Analizar la relación de Donald Trump con el Partido Republicano es esencial para entender cómo se hizo de la candidatura, cómo ganó la elección y cómo va a gobernar. Sobre todo si consideramos que él no dispone de un equipo con experiencia pública ni de una estructura nacional que apoye sus reformas. Convivirá además con una mayoría de ese partido en el Congreso y los gobiernos y asambleas estatales.

Lo primero a considerar es que el Grand Old Party es una coalición de facciones que sólo tienen en común una visión liberal y que evoluciona de una elección a otra con mucho pragmatismo. El partido de Nixon no se parece en nada al actual.

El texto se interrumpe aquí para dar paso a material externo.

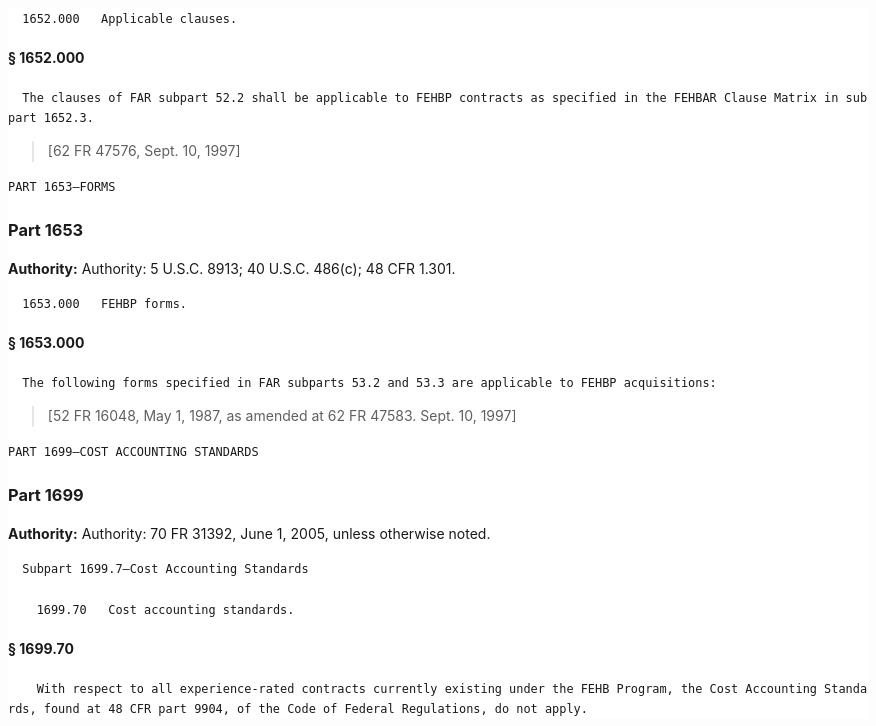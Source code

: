       1652.000   Applicable clauses.

#### § 1652.000

      The clauses of FAR subpart 52.2 shall be applicable to FEHBP contracts as specified in the FEHBAR Clause Matrix in subpart 1652.3.

> [62 FR 47576, Sept. 10, 1997]

    PART 1653—FORMS

### Part 1653

**Authority:** Authority: 5 U.S.C. 8913; 40 U.S.C. 486(c); 48 CFR 1.301.

      1653.000   FEHBP forms.

#### § 1653.000

      The following forms specified in FAR subparts 53.2 and 53.3 are applicable to FEHBP acquisitions:

> [52 FR 16048, May 1, 1987, as amended at 62 FR 47583. Sept. 10, 1997]

    PART 1699—COST ACCOUNTING STANDARDS

### Part 1699

**Authority:** Authority: 70 FR 31392, June 1, 2005, unless otherwise noted.

      Subpart 1699.7—Cost Accounting Standards

        1699.70   Cost accounting standards.

#### § 1699.70

        With respect to all experience-rated contracts currently existing under the FEHB Program, the Cost Accounting Standards, found at 48 CFR part 9904, of the Code of Federal Regulations, do not apply.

Se complican más las cosas cuando uno quiere encasillar a los políticos en algún bando, porque se van moviendo en sus posiciones y porque muchas veces se ubican en la intersección de ellos. Hechas esas salvedades, podríamos distinguir estas corrientes:

El establishment. Es la élite de burgueses y tecnócratas que detenta el control del partido. Representa los intereses de las grandes corporaciones (“Wall Street”). Lo que les interesa es que la economía funcione, sin importar mucho las consideraciones ideológicas. En ese sentido, están abiertos a la migración selectiva, a los tratados comerciales y a una política exterior que apoye el crecimiento (el G-20). Al no tener una base social propia, dependen de las alianzas que van construyendo. Ejemplos: George W. Bush, George H.W. Bush, Lindsey Graham, Carly Fiorina, Orrin Hatch, John Boehner, Condoleezza Rice, John McCain, John Kasich.

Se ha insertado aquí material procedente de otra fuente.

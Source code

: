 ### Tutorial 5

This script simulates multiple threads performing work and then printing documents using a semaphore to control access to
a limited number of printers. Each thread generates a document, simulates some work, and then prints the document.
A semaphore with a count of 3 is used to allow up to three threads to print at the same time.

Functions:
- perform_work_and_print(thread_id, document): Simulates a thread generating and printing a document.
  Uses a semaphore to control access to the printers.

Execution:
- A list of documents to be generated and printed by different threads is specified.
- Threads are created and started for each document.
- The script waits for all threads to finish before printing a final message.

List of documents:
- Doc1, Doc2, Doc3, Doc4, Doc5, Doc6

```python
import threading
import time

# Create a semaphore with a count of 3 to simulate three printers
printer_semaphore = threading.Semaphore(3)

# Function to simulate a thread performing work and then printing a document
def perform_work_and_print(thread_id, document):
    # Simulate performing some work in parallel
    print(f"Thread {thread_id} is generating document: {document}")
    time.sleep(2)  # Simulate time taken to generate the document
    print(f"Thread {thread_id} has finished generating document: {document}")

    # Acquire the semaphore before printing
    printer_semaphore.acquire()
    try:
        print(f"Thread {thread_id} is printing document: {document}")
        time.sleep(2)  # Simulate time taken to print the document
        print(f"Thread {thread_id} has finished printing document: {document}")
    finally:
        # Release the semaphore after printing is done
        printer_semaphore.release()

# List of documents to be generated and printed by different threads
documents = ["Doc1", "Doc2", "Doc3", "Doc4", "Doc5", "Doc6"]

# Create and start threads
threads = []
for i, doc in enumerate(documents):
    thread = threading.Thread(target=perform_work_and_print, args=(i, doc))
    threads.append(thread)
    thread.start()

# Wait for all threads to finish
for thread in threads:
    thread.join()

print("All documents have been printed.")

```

Los moderados. Representa los intereses locales (“main street”) e incluye a la mayoría de los gobernadores de Estados con mucha población Demócrata. Son conservadores en lo fiscal pero aceptan las políticas redistributivas, las regulaciones (ambientales, laborales, de defensa del consumidor); la reforma migratoria, los derechos civiles y el apoyo a los acuerdos multilaterales, por lo que se les acusa de “cripto-Demócratas”. Es un clan en decadencia. Ejemplos: Mitt Romney, Paul Ryan, Reince Priebus, George Pataki, Chris Christie, Rudy Giuliani, Jeb Bush, Paul O’Neilll, Colin Powell, Scott Walker, Bobby Jindal.

Los conservadores. Son los Republicanos de hueso colorado, enemigos de los impuestos, las regulaciones, los sindicatos; partidarios de una poderosa fuerza militar y, al mismo tiempo, del aislacionismo y el abandono de los organismos internacionales; tolerantes con la migración y el libre comercio. Por ser favorables tanto a los valores familiares, como a la “ley y orden”, chocan con los Libertarianos. Se están fortaleciendo. Ejemplos: Mike Pence, Roger Ailes, Mike Pompeo, Newt Gingrich, Pete Olson, John R. Bolton, Marco Rubio, Jeff Sessions, Rick Perry.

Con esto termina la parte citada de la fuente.